As it turned out, the case for infrastructure investment was made succinctly even before the chancellor took the stage.
Shortly before the speech was due to start, word went around from a Conservative Party official that the start of the event in the northern English city of Manchester would have to be delayed.
The reason? Problems on the railway had left the travelling press pack from London stranded miles from the venue.
Thirty miles away in Liverpool, a leftwing stronghold for the opposition Labour Party, Margie Tyson had spent the last seven pounds in her purse on a taxi, travelling to meet a man in a music bar near the city limits.
Specifically, she was after Labour leader Jeremy Corbyn, the party’s talismanic leader who has inspired a devoted following among the socialist wing of the party and was due to appear.
Clad head-to-toe in red, Labour’s colour, she was hoping to seize the opportunity to get Corbyn’s autograph on a 2018 book titled ‘Jeremy Corbyn Annual’ given to her by a close friend.
The colourful hardbound book, available online for 9.99 pounds, contained activities like a ‘Jeremy’s lost the plot’ maze, and a ‘Pin the beard on the Jeremy’ game – all unplayed because Margie said she wanted to keep the pages pristine.
Sadly for her, Corbyn left the venue to depart on his campaign bus from the wrong side of the stage in an thick huddle of well wishers, photographers and security staff.
“It doesn’t matter,” said Tyson, undeterred and smiling. “I’ll get him next time he’s here!”
British political campaigning is changing fast: Facebook ads are replacing leaflets through letterboxes, slick in-house campaign videos have usurped clunky clip of reading-from-a-script-politicians looking awkwardly into the camera.

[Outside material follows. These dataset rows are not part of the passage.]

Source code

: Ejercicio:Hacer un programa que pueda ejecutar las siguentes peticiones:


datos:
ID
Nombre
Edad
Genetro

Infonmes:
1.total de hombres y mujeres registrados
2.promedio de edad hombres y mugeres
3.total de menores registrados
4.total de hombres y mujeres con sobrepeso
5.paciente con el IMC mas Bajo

But some things are slower to change. The first two days of the campaign have reheated some of the classic British photo opportunities.
Jo Swinson, leader of the anti-Brexit Liberal Democrats, was pictured on Wednesday holding a baby, and open-mouthed in amazement alongside students in a science class room. Family values: check. Down with the kids: check.
Brexit Party candidate Richard Tice was on Thursday photographed leaning against a pub bar, thumbs up, holding a glass of beer. Man of the people: check.
Johnson ventured into Scotland to campaign and it didn’t take long to get him into a whisky distillery, hold a glass of Scotland’s most famous export. Pro-business and aware of local traditions: check, check.